__Activity__
Going through the entries below, copy out each line that contains "Optimization".

__Given records__
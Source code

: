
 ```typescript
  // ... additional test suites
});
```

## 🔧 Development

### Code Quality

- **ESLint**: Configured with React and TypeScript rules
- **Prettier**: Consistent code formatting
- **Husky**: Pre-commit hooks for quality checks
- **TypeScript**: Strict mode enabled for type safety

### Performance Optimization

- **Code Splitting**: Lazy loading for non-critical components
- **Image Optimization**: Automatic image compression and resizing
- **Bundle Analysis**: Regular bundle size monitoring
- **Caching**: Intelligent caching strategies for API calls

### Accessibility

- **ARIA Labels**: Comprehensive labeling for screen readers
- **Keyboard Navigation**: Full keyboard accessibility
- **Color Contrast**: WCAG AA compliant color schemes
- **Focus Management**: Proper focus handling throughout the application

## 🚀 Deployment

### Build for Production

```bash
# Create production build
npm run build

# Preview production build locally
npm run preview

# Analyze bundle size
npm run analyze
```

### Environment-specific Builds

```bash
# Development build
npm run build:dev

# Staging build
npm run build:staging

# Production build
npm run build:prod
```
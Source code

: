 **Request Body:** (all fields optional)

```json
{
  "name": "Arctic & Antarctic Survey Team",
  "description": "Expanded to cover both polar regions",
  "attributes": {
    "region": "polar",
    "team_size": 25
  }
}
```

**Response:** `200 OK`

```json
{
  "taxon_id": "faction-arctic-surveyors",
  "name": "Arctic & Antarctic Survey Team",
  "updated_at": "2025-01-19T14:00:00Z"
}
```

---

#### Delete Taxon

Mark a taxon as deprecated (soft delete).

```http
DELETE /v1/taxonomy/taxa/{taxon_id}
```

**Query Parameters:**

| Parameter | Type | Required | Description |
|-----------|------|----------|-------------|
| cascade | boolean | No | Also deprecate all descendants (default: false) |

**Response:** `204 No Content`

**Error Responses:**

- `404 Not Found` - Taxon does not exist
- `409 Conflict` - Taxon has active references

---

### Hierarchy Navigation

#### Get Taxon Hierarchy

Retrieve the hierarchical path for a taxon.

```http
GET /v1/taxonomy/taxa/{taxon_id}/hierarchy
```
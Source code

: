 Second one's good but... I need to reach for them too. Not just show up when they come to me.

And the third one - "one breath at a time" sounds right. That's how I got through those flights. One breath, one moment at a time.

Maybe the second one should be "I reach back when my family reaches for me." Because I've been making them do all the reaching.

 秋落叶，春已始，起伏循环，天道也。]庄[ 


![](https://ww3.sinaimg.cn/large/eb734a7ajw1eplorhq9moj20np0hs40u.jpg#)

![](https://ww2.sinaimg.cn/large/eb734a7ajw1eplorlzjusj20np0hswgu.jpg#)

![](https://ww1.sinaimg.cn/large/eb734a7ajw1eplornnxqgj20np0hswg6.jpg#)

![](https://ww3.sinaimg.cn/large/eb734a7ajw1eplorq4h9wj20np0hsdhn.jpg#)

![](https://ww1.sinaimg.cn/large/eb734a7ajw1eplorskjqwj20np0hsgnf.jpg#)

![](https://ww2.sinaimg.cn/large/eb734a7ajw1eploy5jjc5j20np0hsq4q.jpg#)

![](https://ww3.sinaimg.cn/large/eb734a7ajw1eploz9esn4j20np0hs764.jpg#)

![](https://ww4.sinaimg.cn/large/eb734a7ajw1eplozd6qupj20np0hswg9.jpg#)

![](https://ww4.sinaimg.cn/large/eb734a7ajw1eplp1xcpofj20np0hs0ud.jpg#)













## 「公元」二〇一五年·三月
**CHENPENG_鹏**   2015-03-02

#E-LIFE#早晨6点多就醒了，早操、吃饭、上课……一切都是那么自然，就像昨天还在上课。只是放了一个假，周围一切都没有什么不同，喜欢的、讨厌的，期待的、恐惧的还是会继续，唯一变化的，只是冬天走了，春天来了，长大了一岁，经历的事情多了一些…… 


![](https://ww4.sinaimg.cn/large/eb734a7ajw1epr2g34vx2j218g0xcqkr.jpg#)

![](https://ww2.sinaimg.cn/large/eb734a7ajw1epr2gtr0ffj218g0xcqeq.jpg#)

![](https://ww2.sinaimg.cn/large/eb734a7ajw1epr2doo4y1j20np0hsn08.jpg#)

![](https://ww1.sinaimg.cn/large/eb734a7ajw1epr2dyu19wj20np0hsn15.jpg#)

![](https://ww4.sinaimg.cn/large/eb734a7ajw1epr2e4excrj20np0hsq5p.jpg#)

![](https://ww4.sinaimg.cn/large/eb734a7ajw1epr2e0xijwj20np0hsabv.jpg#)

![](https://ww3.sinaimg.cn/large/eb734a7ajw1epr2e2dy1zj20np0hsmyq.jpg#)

__Exercise result__
### Performance Optimization
- **Image Optimization**: Automatic image compression and resizing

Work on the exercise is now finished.